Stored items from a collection
[Start of Attachment]

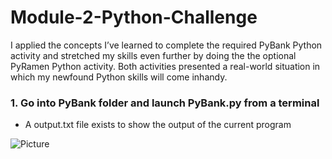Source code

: # Module-2-Python-Challenge
I applied the concepts I’ve learned to complete the required PyBank Python activity and stretched my skills even further by doing the the optional PyRamen Python activity. 
Both activities presented a real-world situation in which my newfound Python skills will come inhandy.


### 1. Go into PyBank folder and launch PyBank.py from a terminal
* A output.txt file exists to show the output of the current program

![Picture](https://www.columbia.edu/content/themes/custom/columbia/assets/img/cu-header.svg)

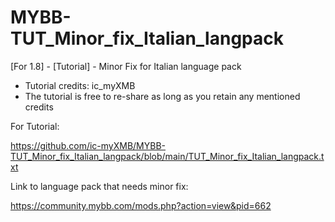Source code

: # MYBB-TUT_Minor_fix_Italian_langpack

[For 1.8] - [Tutorial] - Minor Fix for Italian language pack

* Tutorial credits: ic_myXMB 
* The tutorial is free to re-share as long as you retain any mentioned credits


For Tutorial:

https://github.com/ic-myXMB/MYBB-TUT_Minor_fix_Italian_langpack/blob/main/TUT_Minor_fix_Italian_langpack.txt


Link to language pack that needs minor fix:

https://community.mybb.com/mods.php?action=view&pid=662 
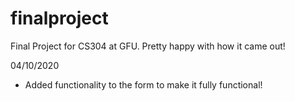 # finalproject
Final Project for CS304 at GFU. Pretty happy with how it came out!

04/10/2020
- Added functionality to the form to make it fully functional!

[End of Attachment]

Only the number should be given: how many lines in the entries above contain the string "skills"?

2